İnsanlar canlı varlıklar içerisinde, düşünme, beceri, yetenek, sanat, buluş, olarak ayrıcalıklı varlıklardır.
Üstün duruma gelmesinin nedeni, evrim olarak kendilerini geliştirmeleri, yenilemeleri sonucunda olmuştur.
Bu durum tüm insan toplumlarını kapsamiyor. Bunda, Asya, Afrika kıtası ile Avrupa kıtasındaki gelişmeler çok farklıdır. Çünkü kendilerini tekrarlayan değişime uymayan bir Afrika ile, kendini yenileyen, çığır açan bir Avrupa aynı olmaz, aynı kalmaz.
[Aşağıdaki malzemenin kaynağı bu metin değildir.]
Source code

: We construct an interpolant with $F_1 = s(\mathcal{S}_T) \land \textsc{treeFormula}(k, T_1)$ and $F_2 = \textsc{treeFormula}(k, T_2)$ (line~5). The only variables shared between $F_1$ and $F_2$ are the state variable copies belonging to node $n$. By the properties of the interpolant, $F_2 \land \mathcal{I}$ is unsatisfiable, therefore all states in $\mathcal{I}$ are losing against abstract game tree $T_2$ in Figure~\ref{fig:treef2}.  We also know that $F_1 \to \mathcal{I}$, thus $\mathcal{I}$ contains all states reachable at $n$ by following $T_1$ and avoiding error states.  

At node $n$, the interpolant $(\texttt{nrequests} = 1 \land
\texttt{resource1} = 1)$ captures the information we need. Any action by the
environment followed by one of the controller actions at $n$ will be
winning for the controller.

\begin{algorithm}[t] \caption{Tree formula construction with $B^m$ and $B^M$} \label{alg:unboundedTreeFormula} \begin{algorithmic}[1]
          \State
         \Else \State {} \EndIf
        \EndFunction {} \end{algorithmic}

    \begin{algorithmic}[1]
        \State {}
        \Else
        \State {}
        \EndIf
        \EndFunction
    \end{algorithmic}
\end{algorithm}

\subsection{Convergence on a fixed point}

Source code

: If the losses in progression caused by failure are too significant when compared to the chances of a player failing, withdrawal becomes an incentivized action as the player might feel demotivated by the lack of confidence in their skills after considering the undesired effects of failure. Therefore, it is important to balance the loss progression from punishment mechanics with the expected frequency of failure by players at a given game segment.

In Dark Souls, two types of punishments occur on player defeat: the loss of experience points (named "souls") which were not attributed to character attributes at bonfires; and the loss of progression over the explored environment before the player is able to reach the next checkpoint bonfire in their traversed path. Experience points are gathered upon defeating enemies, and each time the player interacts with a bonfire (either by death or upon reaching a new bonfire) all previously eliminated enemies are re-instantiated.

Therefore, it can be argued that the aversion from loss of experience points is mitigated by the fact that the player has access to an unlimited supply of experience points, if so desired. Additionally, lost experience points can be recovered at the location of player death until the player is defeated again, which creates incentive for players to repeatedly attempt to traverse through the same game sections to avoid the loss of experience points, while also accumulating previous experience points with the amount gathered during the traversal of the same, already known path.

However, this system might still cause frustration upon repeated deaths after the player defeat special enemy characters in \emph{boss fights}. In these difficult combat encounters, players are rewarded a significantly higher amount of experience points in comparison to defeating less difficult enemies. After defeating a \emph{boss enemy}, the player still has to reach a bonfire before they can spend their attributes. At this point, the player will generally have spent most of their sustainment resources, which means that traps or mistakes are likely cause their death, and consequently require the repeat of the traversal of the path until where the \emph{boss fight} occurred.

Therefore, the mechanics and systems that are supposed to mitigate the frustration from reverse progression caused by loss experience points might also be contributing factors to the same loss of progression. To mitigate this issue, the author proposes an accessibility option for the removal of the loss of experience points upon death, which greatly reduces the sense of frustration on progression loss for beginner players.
Doğanın kanunu bir değişim ve gelişimdir. Eğitimdir, bilgidir. Bir filozof "değişmeyen tek şey değişimdir" demiştir. Değişim gelişim ilerleme olarak olarak kabul edilir. Bu da düşünce ile, düşüncenin pratik hale gelmesi ile mümkündür.
İnsanlar her konuda düşünürler, önemli olan yapıcı, yararlı, verimli düşünmektir, uygulamadır.
Bir yazar da her konuda düşündüğü gibi, her konuda yazar. Ancak fazla bir ayrıntı bir köşe yazısının tekniğine çok uymaz. Çünkü köşe yazılarında fazla ayrıntılara girilmiyor. Ayrıca bir yazar görüşünü okuyucuya inandırmak zorunda değildir.
Elbette bir yazarın yazısının bir görüşü , fikri, amacı vardır, sadece bu kadardır.
Okuyucu özgür iradesiyle bir yazıyı, bir görüşü kabul eder veya etmez onun bileceği bir durumdur.
Doğanın, dünyanın bazı yasaları vardır dedik. Bunlar, hareket, yani canlılık, değişme, gelişme, yenilenme, ilerlemedir. Insanların da öyle olması gerekiyor.
Hiç bir şey yerinde saymıyor. Bu kuralları bilen, deyim yerindeyse, zamanın ruhunu çözümleyen kişiler toplumlar her konuda, teknik, sosyal, siyasal olarak gelişmişlerdir. Gelişme okumayla, araştırmayla, felsefeyle olur. Kendini yenilemeyle olur.
Ama ne yazık ve ne acıdır, genelde Türkiye toplumu, özelde Urfa toplumu, okumanın, araştırmanın en az olduğu yerlerdir. Halkın çoğunun müslüman olduğu ülkemiz insanları, genelleme yapmadan dersek okumadığı için, İslam dinin kurallarını bilmediği, uymadığı gibi, çağdaş bilgileri de bilmiyorlar, daha doğrusu her iki bilgi kurallarını sanki öğrenmek istemiyorlar.
İlime önem veren bir dinin mensupları bundan uzaklar. Oysa Islam peygamberi iki günü bir birine eşit olan bizden değildir demesine, daha bir çok hadiste, öğrenmenin, kendini geliştirme ve geliştirme emirlerine rağmen, adeta inadına, olumlu bir yönde değişmek, gelişmek istenmiyor. Şehrimiz Urfa bu konuda belki ilk sırada bulunuyor.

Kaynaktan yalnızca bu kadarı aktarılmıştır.